On another note, you can’t pay more into this fund until you repay the loan. If you have the loan out for five years, you cannot contribute for that entire time. This reduces the amount of retirement by a great percentage.
Loss of Money on Taxes
When you are paying back the money that you have borrowed from the 401k, you are paying with money that has already been taxed. After you start taking out your 401k funds at the time of retirement, you have to pay taxes on the money as if it were income. This means that you are paying twice the taxes and can amounts to hundreds or thousands of dollars.
Less to Live On
The money for the 401k repayments is generally taken out of the paycheck automatically. Whether or not you have enough money to pay your other bills, this money is coming out. You have to find the money to live on some other way if you don’t have enough in your salary.
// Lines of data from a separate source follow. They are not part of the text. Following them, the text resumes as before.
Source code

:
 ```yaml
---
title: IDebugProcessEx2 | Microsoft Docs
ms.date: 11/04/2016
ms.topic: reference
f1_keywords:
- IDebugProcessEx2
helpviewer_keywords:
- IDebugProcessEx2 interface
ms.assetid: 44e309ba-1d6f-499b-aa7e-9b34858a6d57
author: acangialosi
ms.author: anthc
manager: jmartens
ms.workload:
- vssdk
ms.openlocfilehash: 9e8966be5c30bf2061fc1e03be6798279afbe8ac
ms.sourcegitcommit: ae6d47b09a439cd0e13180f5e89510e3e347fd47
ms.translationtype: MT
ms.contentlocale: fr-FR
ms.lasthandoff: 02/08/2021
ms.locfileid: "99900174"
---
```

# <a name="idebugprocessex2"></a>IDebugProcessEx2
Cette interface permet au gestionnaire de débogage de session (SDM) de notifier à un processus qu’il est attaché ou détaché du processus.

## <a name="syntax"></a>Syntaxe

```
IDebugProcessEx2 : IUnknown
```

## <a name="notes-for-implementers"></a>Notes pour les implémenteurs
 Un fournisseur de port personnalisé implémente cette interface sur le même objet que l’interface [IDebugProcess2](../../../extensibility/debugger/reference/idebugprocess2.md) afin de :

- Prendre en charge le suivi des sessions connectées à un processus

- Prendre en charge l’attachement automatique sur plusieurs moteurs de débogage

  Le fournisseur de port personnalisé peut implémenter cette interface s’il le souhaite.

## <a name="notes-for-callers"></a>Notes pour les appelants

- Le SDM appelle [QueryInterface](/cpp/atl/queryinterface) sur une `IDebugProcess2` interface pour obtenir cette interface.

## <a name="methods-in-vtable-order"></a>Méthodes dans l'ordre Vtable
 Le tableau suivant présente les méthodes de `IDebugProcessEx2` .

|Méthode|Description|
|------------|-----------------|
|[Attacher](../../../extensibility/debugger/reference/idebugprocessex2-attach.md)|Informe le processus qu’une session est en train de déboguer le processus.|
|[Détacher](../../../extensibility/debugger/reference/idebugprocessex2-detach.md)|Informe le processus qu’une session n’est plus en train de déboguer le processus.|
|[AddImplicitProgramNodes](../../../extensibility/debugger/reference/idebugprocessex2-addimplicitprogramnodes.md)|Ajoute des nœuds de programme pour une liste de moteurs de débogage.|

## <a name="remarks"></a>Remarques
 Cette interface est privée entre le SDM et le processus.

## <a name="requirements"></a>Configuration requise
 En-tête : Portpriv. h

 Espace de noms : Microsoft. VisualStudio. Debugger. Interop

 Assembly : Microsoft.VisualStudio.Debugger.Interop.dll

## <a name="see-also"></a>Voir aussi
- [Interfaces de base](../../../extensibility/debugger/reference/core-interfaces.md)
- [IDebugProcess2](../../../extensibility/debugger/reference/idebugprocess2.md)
Large Non-Payment Penalties
Borrowing money from the 401k doesn’t necessarily make the life easier. If times are tough financially now, they might be even worse when trying to pay back the 401k, especially if the loan isn’t repaid by the end of the agreed term. Not only do you have to pay back the taxes but you also face an extra ten percent fee from the IRS.
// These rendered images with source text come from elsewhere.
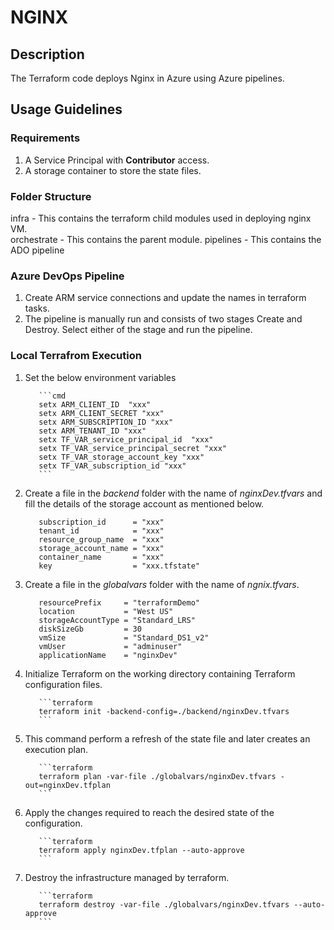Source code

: # NGINX 
## Description
The Terraform code deploys Nginx in Azure using Azure pipelines.  

## Usage Guidelines

### Requirements
1) A Service Principal with **Contributor** access.  
2) A storage container to store the state files.

### Folder Structure
infra - This contains the terraform child modules used in deploying nginx VM.  
orchestrate - This contains the parent module. 
pipelines - This contains the ADO pipeline 

### Azure DevOps Pipeline

1) Create ARM service connections and update the names in terraform tasks.  
2) The pipeline is manually run and consists of two stages Create and Destroy. Select either of the stage and run the pipeline.  

### Local Terrafrom Execution  
1) Set the below environment variables  

          ```cmd
          setx ARM_CLIENT_ID  "xxx"  
          setx ARM_CLIENT_SECRET "xxx"  
          setx ARM_SUBSCRIPTION_ID "xxx"  
          setx ARM_TENANT_ID "xxx"  
          setx TF_VAR_service_principal_id  "xxx"   
          setx TF_VAR_service_principal_secret "xxx"  
          setx TF_VAR_storage_account_key "xxx"  
          setx TF_VAR_subscription_id "xxx"  
          ```
2) Create a file in the *backend* folder with the name of *nginxDev.tfvars* and fill the details of the storage account as mentioned below.  
          
          subscription_id      = "xxx"  
          tenant_id            = "xxx"  
          resource_group_name  = "xxx"  
          storage_account_name = "xxx"  
          container_name       = "xxx"  
          key                  = "xxx.tfstate"  

3) Create a file in the *globalvars* folder with the name of *ngnix.tfvars*.    

          resourcePrefix     = "terraformDemo"
          location           = "West US"
          storageAccountType = "Standard_LRS"
          diskSizeGb         = 30
          vmSize             = "Standard_DS1_v2"
          vmUser             = "adminuser"
          applicationName    = "nginxDev"

4) Initialize Terraform on the working directory containing Terraform configuration files. 

          ```terraform
          terraform init -backend-config=./backend/nginxDev.tfvars
          ```

5) This command perform a refresh of the state file and later creates an execution plan.  

          ```terraform
          terraform plan -var-file ./globalvars/nginxDev.tfvars -out=nginxDev.tfplan
          ```

6) Apply the changes required to reach the desired state of the configuration.  

          ```terraform
          terraform apply nginxDev.tfplan --auto-approve
          ```

7) Destroy the infrastructure managed by terraform.  

          ```terraform
          terraform destroy -var-file ./globalvars/nginxDev.tfvars --auto-approve
          ```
Pressure for Repayment in Cases of Unemployment
With the economy still unstable, even the most secure jobs may not be as they seem. In the event that you do decide to borrow money from the 401k and you lose your job, the government does not become kind. They in fact increase the level of pressure to pay back the loan. They give you six months from the time that you lose your job to make the payments otherwise you face a ten percent additional charge.
No Tax Deductions
As of April 15, the rules of the 401k changed in regards to making tax deductions. You are no longer permitted to deduct the interest that you pay on this type of loan. The government is not giving borrowers any breaks this time.
Borrowing money from any lender can become a habit. In the case of obtaining it from the 401k, since it may be slightly easier than receiving funds from the other lenders, it can make this borrowing into more of a habit. The 401k is a serious retirement investment and should be treated as such. Unless you have another method of saving for your retirement, you may want to consider finding funds elsewhere.